■ Exercise description:
In the entries that follow, the first line to write out is the one containing "reflect your personality.", and the last is the one containing "Instead of the". Reproduce that stretch exactly, with nothing before or after it.

■ Source data:
******************************
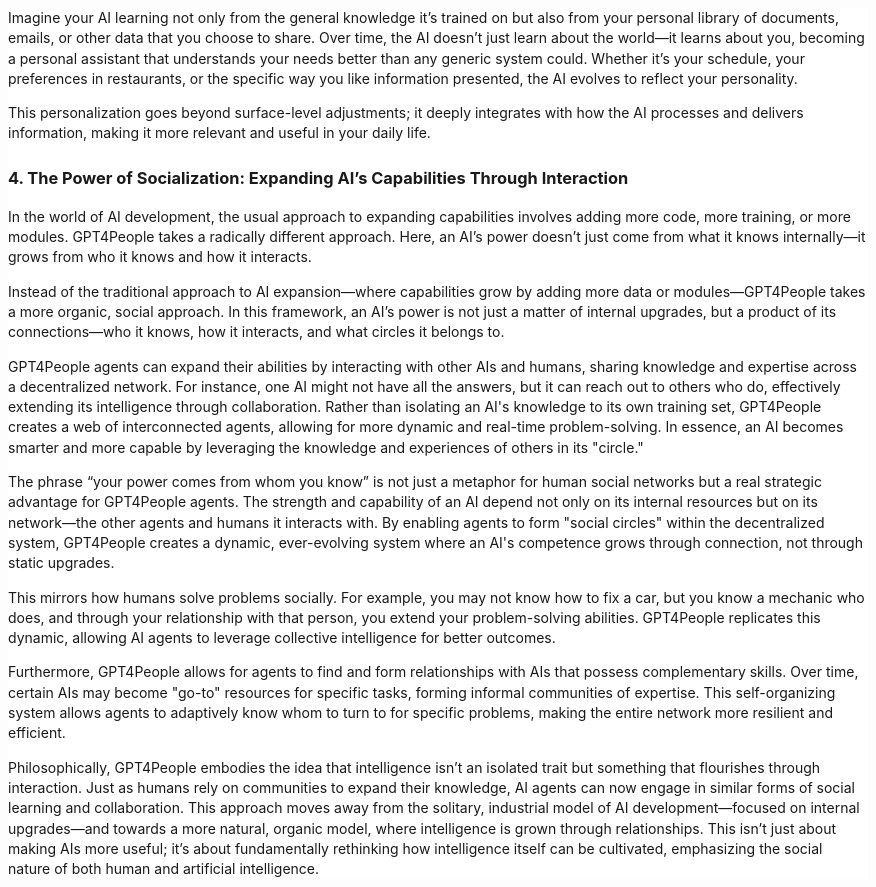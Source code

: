 Imagine your AI learning not only from the general knowledge it’s trained on but also from your personal library of documents, emails, or other data that you choose to share. Over time, the AI doesn’t just learn about the world—it learns about you, becoming a personal assistant that understands your needs better than any generic system could. Whether it’s your schedule, your preferences in restaurants, or the specific way you like information presented, the AI evolves to reflect your personality.

This personalization goes beyond surface-level adjustments; it deeply integrates with how the AI processes and delivers information, making it more relevant and useful in your daily life.

### 4. The Power of Socialization: Expanding AI’s Capabilities Through Interaction

In the world of AI development, the usual approach to expanding capabilities involves adding more code, more training, or more modules. GPT4People takes a radically different approach. Here, an AI’s power doesn’t just come from what it knows internally—it grows from who it knows and how it interacts.

Instead of the traditional approach to AI expansion—where capabilities grow by adding more data or modules—GPT4People takes a more organic, social approach. In this framework, an AI’s power is not just a matter of internal upgrades, but a product of its connections—who it knows, how it interacts, and what circles it belongs to.

GPT4People agents can expand their abilities by interacting with other AIs and humans, sharing knowledge and expertise across a decentralized network. For instance, one AI might not have all the answers, but it can reach out to others who do, effectively extending its intelligence through collaboration. Rather than isolating an AI's knowledge to its own training set, GPT4People creates a web of interconnected agents, allowing for more dynamic and real-time problem-solving. In essence, an AI becomes smarter and more capable by leveraging the knowledge and experiences of others in its "circle."

The phrase “your power comes from whom you know” is not just a metaphor for human social networks but a real strategic advantage for GPT4People agents. The strength and capability of an AI depend not only on its internal resources but on its network—the other agents and humans it interacts with. By enabling agents to form "social circles" within the decentralized system, GPT4People creates a dynamic, ever-evolving system where an AI's competence grows through connection, not through static upgrades.

This mirrors how humans solve problems socially. For example, you may not know how to fix a car, but you know a mechanic who does, and through your relationship with that person, you extend your problem-solving abilities. GPT4People replicates this dynamic, allowing AI agents to leverage collective intelligence for better outcomes.

Furthermore, GPT4People allows for agents to find and form relationships with AIs that possess complementary skills. Over time, certain AIs may become "go-to" resources for specific tasks, forming informal communities of expertise. This self-organizing system allows agents to adaptively know whom to turn to for specific problems, making the entire network more resilient and efficient.

Philosophically, GPT4People embodies the idea that intelligence isn’t an isolated trait but something that flourishes through interaction. Just as humans rely on communities to expand their knowledge, AI agents can now engage in similar forms of social learning and collaboration. This approach moves away from the solitary, industrial model of AI development—focused on internal upgrades—and towards a more natural, organic model, where intelligence is grown through relationships. This isn’t just about making AIs more useful; it’s about fundamentally rethinking how intelligence itself can be cultivated, emphasizing the social nature of both human and artificial intelligence.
******************************
■ Problem solution:
: Imagine your AI learning not only from the general knowledge it’s trained on but also from your personal library of documents, emails, or other data that you choose to share. Over time, the AI doesn’t just learn about the world—it learns about you, becoming a personal assistant that understands your needs better than any generic system could. Whether it’s your schedule, your preferences in restaurants, or the specific way you like information presented, the AI evolves to reflect your personality.

This personalization goes beyond surface-level adjustments; it deeply integrates with how the AI processes and delivers information, making it more relevant and useful in your daily life.

### 4. The Power of Socialization: Expanding AI’s Capabilities Through Interaction

In the world of AI development, the usual approach to expanding capabilities involves adding more code, more training, or more modules. GPT4People takes a radically different approach. Here, an AI’s power doesn’t just come from what it knows internally—it grows from who it knows and how it interacts.

Instead of the traditional approach to AI expansion—where capabilities grow by adding more data or modules—GPT4People takes a more organic, social approach. In this framework, an AI’s power is not just a matter of internal upgrades, but a product of its connections—who it knows, how it interacts, and what circles it belongs to.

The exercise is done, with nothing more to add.